NIH Director Francis S. Collins thought now was the right time to retire because the work toward making Covid-19 vaccines and other tools available put the agency in a “in a very solid place.”
“Not that we’re out of this pandemic, because we most certainly are not,” Collins quickly added Tuesday in an interview with Bloomberg Law. But with three vaccines now available, in large part through NIH’s basic research and public-private partnerships, along with its “Shark Tank"-like program for testing, “it feels as if the need for my continued sort of hour-to-hour oversight has been appropriately waning over the time.”
Collins announced Tuesday that he plans to retire from the National Institutes of Health after more than a dozen years at its helm and nearly three decades at the agency. There’s no scheduled retirement date, but Collins said he plans on leaving this post by the end of the calendar year.
The physician-geneticist is the second-longest-running director of all time—just a year shy of James A. Shannon’s 13 years—and he’s the only director to serve under three administrations.
Collins said his retirement wasn’t a snap decision. “This is not just because I had a bad day yesterday,” he said. “This is a product of deep consideration over many weeks, in fact, more like three or four months,” he said.
He said this is the right time to leave not only because of where the agency’s role is during the pandemic, but also because it will put the White House in the best spot to find and nominate a new NIH director whom the Senate can confirm.

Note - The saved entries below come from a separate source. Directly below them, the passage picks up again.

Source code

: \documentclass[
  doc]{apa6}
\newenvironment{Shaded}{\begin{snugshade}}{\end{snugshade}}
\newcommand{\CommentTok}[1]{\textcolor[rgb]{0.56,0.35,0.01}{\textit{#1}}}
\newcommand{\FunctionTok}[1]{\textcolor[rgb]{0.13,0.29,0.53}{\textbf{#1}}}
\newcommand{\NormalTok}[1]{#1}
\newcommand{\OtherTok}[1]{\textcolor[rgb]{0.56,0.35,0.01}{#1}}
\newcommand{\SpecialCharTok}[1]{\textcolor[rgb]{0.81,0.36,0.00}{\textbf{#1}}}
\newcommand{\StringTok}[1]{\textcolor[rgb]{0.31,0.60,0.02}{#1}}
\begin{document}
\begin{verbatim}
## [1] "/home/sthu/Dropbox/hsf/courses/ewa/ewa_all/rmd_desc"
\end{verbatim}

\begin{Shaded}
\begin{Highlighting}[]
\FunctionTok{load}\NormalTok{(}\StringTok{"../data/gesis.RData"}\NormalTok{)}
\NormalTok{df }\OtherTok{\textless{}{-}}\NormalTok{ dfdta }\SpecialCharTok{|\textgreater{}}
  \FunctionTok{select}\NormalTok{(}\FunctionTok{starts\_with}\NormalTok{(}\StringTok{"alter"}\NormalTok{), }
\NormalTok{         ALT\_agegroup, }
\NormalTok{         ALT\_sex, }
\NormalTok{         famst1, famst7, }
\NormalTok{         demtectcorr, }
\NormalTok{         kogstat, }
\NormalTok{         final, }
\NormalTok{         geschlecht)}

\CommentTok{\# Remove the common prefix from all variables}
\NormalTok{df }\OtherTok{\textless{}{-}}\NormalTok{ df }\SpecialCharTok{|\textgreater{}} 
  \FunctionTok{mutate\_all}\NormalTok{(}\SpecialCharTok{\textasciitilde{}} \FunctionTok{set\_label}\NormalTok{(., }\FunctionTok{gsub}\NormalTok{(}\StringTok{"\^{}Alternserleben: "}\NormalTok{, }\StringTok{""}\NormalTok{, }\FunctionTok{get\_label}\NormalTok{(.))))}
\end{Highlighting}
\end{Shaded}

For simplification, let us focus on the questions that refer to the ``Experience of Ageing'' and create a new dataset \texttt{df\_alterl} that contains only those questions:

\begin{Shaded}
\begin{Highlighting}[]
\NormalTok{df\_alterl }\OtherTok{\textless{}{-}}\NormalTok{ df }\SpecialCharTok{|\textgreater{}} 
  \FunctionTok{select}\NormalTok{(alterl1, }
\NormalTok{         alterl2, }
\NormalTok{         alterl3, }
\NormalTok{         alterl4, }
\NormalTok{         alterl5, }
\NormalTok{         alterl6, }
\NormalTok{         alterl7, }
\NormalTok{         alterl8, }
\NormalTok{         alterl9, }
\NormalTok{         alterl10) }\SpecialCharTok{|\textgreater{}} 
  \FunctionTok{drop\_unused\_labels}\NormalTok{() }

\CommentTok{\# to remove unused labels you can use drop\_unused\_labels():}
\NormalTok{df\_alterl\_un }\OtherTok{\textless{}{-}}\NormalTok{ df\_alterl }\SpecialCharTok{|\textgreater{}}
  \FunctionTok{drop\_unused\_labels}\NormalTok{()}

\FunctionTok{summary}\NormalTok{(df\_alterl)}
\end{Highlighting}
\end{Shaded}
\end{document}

Making the announcement now—and not later in the year—will also enable Collins to help plan the transition.
“This just seemed like the right time. I will tell you, it’s not without a lump in my throat.”
A Woman at the Helm?
Collins has also made clear he’d like to see a woman lead the agency. “That would be a great statement at the time where we need to further highlight the need for diversity in our workforce,” he said.
There’s only been one female NIH director since the creation of that position in 1887—the late Bernadine Healy, who tapped Collins to lead the genome institute in 1993. In that role, he led the nearly 15-year endeavor to map the human genome, which ended in 2003.
Collins told Bloomberg Law two years ago he wasn’t interested in a lifelong term, which he reiterated upon announcing his retirement.
“It’s a really good idea to have new ideas, new vision, and I wouldn’t want to constrain what that might look like,” he said when asked in what direction he thinks the agency should go.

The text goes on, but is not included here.